→ **Assignment**
Would you copy the records below, exactly and only from their first line through the line containing "If you encounter", without any pictures?
▬▬▬▬▬▬▬▬▬▬
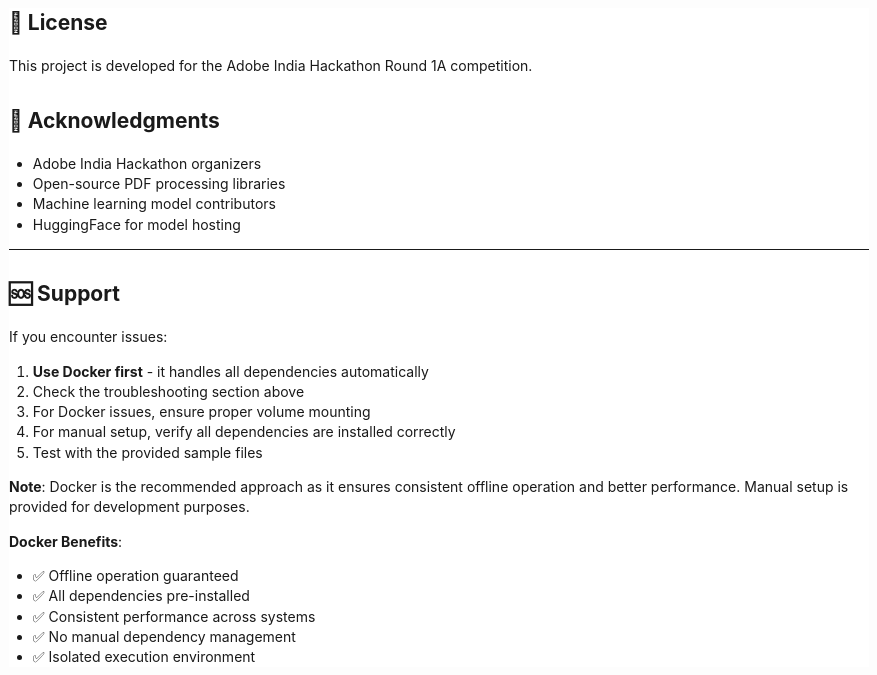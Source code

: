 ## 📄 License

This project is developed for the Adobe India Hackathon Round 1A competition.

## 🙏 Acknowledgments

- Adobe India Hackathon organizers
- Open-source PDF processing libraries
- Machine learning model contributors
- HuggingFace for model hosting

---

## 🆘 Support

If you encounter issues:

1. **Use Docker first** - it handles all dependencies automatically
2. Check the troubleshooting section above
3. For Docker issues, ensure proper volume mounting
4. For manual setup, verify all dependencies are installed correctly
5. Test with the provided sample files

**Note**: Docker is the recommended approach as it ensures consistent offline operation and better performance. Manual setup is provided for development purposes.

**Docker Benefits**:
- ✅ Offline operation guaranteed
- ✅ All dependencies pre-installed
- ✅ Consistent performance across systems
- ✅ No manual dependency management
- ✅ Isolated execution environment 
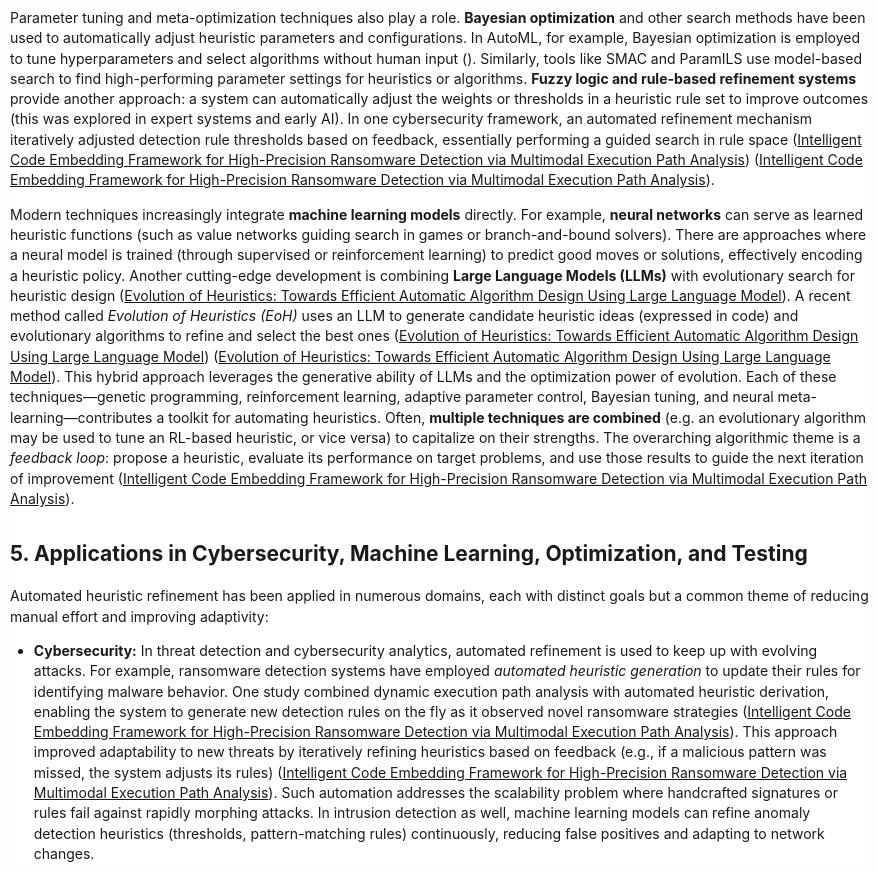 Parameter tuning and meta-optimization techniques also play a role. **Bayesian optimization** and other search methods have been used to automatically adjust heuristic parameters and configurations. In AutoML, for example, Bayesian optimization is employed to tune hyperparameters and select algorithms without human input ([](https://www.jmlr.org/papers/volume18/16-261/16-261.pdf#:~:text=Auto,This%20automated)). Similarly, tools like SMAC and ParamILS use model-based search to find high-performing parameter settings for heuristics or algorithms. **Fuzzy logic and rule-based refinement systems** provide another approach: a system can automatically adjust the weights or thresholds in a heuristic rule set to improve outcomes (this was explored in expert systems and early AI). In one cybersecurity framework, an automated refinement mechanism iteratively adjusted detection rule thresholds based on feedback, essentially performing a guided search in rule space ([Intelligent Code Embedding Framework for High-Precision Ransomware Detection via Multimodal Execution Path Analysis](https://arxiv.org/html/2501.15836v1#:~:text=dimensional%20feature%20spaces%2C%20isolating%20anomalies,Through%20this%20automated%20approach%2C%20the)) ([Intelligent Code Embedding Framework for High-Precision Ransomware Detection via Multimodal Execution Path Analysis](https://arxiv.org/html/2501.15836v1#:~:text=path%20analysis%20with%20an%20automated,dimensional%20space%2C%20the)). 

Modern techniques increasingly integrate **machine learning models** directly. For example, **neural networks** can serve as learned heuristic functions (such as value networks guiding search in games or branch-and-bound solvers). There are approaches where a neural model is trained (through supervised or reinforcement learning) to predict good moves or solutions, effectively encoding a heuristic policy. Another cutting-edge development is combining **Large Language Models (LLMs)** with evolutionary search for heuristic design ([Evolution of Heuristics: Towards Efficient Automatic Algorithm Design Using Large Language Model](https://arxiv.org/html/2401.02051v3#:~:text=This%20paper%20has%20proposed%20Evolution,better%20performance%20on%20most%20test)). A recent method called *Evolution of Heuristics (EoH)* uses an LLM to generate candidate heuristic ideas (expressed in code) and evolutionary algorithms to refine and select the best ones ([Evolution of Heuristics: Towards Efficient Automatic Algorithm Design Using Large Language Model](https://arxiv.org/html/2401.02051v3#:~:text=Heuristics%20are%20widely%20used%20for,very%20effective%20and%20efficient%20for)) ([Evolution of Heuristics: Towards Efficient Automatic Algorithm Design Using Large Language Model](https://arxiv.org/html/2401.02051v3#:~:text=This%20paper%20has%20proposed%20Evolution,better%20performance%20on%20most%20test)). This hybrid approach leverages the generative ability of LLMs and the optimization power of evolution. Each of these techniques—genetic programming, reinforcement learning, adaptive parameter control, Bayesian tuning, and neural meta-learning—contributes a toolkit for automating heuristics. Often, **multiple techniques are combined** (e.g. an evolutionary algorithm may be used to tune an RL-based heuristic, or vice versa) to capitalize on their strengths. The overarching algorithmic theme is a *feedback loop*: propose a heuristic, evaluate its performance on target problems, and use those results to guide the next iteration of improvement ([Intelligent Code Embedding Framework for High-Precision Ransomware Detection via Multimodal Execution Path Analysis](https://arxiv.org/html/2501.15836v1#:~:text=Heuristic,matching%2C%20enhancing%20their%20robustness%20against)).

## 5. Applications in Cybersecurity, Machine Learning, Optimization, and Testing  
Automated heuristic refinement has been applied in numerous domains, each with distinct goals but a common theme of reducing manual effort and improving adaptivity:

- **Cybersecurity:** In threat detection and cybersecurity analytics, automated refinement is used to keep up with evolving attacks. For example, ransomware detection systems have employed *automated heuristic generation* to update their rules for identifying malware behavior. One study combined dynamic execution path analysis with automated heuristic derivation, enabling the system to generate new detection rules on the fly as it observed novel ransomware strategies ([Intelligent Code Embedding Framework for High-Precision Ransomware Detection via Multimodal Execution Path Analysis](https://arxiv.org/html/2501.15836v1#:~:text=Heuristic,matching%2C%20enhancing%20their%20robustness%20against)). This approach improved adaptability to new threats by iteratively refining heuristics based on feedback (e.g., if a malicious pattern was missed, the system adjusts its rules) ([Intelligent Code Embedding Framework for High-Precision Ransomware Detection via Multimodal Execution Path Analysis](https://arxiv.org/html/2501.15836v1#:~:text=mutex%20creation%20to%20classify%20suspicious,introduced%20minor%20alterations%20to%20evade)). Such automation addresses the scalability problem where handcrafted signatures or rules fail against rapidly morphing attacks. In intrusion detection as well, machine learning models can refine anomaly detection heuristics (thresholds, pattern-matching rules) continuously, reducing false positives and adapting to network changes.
▬▬▬▬▬▬▬▬▬▬
→ **Reply**
Source code

: ## 📄 License

This project is developed for the Adobe India Hackathon Round 1A competition.

## 🙏 Acknowledgments

- Adobe India Hackathon organizers
- Open-source PDF processing libraries
- Machine learning model contributors
- HuggingFace for model hosting

---

## 🆘 Support

If you encounter issues:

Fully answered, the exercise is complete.